NASA officials, who have dramatically downplayed past problems on the rickety Mir, were not doing so now.

“It’s as critical as we can get,” said Jerry Linenger, who lived for four harrowing months on Mir, weathering a February fire and the breakdown of several key pieces of life-support equipment.

“Fire aboard a spacecraft and decompression are the two most dangerous things that can happen on an orbiting vehicle, and we’ve had both of them,” said Linenger, who returned in May.

The emergency escape system involves using a Soyuz capsule that can be entered and sealed in less than a minute.

The Mir crew is in this situation because a test of a relatively new docking system went very bad.

The eight-ton resupply ship had docked with Mir and delivered its goods in April. It arrived using an automated docking system.

The robot ships normally are filled with waste from Mir and disconnected to burn up in Earth’s atmosphere. Before sending it off, Russia decided to test a backup docking system that is controlled manually by a cosmonaut on Mir.

While Cmdr. Vasily Tsibliev was steering the ship it went out of control, swung past its docking port, glided by the main core of Mir and hit the Spektr module, Culbertson said.

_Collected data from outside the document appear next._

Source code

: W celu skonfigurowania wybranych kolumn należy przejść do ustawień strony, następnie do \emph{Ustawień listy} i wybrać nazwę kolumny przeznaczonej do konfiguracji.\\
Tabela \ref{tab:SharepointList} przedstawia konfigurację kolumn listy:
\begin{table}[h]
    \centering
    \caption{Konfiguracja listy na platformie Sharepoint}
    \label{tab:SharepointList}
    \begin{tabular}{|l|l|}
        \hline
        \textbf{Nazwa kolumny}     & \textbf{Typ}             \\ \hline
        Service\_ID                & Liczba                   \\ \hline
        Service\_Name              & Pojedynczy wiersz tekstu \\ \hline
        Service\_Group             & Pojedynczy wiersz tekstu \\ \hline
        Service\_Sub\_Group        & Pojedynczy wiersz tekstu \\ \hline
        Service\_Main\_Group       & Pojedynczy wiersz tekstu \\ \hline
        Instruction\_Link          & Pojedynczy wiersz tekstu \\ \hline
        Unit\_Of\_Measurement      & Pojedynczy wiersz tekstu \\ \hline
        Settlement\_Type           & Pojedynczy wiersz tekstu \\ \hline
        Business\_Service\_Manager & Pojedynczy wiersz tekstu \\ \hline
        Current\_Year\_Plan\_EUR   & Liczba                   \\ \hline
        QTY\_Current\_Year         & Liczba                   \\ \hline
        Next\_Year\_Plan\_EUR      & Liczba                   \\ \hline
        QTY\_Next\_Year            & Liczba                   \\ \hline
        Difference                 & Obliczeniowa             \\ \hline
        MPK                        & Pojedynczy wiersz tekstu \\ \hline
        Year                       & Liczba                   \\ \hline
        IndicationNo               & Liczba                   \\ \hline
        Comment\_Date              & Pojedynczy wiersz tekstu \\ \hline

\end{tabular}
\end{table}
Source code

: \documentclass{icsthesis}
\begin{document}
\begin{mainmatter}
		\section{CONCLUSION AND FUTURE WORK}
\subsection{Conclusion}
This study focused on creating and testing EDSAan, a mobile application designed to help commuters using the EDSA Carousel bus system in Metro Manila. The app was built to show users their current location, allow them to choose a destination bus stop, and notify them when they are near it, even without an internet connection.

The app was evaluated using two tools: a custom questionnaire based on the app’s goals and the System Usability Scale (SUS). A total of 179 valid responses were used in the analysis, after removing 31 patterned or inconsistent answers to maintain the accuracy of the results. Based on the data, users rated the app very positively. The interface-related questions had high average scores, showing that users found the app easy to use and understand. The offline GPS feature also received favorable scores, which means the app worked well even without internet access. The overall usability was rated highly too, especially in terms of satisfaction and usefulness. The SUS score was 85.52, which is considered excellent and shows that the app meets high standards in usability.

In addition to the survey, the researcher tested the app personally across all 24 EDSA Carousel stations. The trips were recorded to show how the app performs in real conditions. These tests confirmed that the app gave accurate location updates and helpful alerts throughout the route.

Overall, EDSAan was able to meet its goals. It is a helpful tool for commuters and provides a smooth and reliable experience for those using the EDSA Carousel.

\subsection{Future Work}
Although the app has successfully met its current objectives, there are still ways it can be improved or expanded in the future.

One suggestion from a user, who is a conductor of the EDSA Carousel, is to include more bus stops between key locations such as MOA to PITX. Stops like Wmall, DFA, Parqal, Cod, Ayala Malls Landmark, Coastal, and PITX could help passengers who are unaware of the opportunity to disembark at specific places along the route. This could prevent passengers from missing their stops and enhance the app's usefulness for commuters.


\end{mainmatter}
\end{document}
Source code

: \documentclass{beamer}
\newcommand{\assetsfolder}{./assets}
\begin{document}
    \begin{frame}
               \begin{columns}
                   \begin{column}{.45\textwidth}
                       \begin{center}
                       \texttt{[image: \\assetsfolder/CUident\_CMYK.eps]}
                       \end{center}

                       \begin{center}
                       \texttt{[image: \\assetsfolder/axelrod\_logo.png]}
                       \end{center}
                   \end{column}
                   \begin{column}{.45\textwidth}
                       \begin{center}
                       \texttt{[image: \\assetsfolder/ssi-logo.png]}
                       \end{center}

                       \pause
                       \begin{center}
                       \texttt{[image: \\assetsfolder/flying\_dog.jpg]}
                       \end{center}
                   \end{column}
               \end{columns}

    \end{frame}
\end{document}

It could have been worse. If it had hit the Mir core it would have caused more critical damage, experts said.

If Spektr can’t be fixed and reopened, there is no reason to work on Mir because there is little science to be done, said John Logsdon, director of the Space Policy Institute at George Washington University.

“The (space) leadership does not want (Foale) to come home. The Russians need the money. Our leadership has made it political. They clearly want to fly this thing till it breaks.”